Records for processing =>

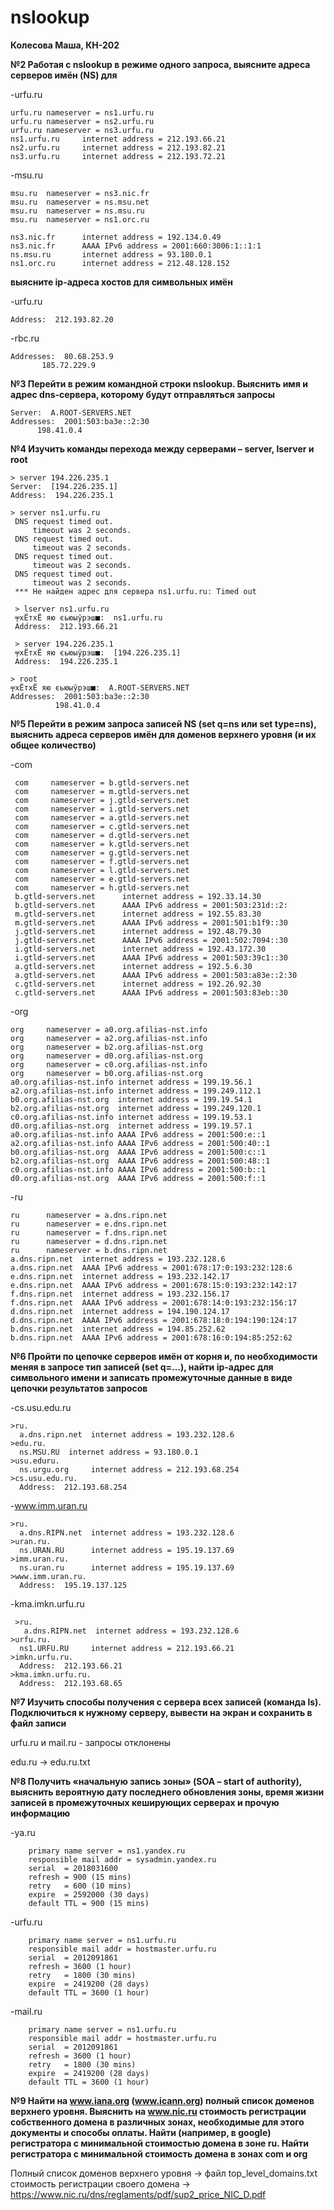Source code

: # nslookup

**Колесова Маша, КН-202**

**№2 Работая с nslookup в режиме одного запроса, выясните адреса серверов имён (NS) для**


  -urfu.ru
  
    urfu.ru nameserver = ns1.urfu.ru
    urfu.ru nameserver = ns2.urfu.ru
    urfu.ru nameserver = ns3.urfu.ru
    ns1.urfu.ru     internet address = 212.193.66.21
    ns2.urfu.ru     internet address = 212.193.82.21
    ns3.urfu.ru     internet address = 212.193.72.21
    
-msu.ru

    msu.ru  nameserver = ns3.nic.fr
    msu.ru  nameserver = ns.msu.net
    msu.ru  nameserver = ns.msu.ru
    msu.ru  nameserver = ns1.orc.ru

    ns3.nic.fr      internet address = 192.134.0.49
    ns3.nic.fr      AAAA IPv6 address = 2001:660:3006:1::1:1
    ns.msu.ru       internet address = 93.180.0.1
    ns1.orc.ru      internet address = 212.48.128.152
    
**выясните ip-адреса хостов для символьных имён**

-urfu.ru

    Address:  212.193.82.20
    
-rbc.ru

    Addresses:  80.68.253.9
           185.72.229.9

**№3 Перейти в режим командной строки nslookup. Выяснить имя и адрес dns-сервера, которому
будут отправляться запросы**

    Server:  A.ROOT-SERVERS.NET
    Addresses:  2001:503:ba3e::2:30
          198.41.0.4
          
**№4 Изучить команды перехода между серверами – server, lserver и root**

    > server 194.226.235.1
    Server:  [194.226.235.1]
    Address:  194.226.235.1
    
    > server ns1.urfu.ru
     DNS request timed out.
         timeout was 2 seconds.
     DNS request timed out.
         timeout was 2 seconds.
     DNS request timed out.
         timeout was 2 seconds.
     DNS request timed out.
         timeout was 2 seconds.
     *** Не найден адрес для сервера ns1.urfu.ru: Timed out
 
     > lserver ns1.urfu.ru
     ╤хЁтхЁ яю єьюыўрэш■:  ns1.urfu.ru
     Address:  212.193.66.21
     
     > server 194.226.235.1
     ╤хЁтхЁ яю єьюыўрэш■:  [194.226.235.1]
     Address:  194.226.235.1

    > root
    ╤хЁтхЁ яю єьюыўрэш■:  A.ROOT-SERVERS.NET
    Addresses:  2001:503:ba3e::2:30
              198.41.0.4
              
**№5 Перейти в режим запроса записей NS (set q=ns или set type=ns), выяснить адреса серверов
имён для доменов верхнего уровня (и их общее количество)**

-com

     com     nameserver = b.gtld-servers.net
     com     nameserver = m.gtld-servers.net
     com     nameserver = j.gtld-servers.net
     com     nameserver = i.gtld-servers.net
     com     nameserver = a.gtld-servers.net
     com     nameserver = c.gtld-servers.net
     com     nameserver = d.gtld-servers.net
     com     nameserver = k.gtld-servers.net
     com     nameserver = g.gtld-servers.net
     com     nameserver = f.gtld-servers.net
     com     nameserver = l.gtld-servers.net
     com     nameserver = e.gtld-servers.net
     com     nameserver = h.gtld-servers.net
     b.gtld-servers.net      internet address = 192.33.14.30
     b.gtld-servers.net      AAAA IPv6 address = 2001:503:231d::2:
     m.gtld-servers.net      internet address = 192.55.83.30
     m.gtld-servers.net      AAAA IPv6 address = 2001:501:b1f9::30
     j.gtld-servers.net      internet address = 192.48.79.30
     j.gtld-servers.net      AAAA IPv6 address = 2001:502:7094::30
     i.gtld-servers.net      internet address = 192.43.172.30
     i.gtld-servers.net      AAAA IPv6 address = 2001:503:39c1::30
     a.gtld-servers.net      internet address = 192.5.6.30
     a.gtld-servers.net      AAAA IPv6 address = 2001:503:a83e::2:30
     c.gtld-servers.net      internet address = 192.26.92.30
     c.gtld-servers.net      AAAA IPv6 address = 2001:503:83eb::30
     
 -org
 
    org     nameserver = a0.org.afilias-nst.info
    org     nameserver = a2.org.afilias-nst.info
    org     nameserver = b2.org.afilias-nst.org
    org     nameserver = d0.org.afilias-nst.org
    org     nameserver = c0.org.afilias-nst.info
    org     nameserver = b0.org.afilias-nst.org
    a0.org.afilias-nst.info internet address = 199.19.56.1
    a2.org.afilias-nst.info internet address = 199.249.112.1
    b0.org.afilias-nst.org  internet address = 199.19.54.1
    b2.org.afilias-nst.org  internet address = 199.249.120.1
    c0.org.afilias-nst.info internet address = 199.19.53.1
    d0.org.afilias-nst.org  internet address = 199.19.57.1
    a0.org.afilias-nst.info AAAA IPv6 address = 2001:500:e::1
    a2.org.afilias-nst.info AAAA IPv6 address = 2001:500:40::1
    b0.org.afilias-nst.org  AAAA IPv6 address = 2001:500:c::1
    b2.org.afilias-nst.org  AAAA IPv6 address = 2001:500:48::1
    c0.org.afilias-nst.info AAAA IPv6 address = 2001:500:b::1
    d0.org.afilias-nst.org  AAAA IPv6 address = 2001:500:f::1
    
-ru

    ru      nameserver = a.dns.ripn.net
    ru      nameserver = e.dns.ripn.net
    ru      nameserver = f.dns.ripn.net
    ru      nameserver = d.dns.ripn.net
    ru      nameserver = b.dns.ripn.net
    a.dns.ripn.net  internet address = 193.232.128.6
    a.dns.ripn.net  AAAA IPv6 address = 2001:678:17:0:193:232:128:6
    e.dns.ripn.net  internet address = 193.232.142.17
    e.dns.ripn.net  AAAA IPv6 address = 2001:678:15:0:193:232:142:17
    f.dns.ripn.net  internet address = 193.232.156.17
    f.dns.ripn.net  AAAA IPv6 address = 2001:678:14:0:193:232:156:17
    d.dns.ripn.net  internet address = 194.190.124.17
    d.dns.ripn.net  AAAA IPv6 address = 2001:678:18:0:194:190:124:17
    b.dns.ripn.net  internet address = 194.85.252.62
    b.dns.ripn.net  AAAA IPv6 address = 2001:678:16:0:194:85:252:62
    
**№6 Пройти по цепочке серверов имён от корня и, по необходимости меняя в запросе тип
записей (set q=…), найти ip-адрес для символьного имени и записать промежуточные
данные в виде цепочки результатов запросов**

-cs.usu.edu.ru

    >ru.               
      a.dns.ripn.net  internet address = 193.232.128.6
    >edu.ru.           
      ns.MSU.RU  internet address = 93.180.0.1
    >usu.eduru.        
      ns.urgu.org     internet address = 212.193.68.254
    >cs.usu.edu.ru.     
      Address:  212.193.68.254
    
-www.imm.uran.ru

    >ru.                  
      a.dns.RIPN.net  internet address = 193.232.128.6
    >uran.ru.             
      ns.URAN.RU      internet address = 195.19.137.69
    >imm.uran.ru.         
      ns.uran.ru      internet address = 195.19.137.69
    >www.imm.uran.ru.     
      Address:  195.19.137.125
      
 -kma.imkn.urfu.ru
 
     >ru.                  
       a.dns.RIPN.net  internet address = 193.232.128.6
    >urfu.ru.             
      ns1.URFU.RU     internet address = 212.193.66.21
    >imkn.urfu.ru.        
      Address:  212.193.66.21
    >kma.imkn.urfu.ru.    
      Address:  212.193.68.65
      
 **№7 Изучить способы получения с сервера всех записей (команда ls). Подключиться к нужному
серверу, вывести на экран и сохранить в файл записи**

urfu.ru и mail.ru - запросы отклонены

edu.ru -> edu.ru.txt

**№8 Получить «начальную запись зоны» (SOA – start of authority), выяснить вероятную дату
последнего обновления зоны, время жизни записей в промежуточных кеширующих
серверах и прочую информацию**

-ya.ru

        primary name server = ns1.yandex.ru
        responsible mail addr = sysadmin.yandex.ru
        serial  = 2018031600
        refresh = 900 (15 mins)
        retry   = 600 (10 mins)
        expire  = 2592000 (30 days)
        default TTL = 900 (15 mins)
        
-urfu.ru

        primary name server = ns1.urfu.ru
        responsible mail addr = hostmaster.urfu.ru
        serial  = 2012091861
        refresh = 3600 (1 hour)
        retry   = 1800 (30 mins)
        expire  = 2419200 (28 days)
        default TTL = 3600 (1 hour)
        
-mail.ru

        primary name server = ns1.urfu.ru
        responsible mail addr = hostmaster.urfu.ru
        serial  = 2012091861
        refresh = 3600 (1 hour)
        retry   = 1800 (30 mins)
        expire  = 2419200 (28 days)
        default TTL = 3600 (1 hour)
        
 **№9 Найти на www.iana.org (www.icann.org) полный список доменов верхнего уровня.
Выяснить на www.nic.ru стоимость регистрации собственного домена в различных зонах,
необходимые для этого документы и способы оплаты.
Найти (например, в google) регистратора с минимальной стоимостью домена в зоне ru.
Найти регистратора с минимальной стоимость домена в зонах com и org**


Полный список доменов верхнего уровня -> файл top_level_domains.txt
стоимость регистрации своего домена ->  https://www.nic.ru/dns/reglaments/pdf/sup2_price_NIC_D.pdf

Aim of the exercise => Exactly as they stand, set down the lines from the start of the material through the line with "nameserver = ns.msu.ru", both ends included, omitting the pictures.

Response =>
Source code

: # nslookup

**Колесова Маша, КН-202**

**№2 Работая с nslookup в режиме одного запроса, выясните адреса серверов имён (NS) для**


  -urfu.ru
  
    urfu.ru nameserver = ns1.urfu.ru
    urfu.ru nameserver = ns2.urfu.ru
    urfu.ru nameserver = ns3.urfu.ru
    ns1.urfu.ru     internet address = 212.193.66.21
    ns2.urfu.ru     internet address = 212.193.82.21
    ns3.urfu.ru     internet address = 212.193.72.21
    
-msu.ru

    msu.ru  nameserver = ns3.nic.fr
    msu.ru  nameserver = ns.msu.net
    msu.ru  nameserver = ns.msu.ru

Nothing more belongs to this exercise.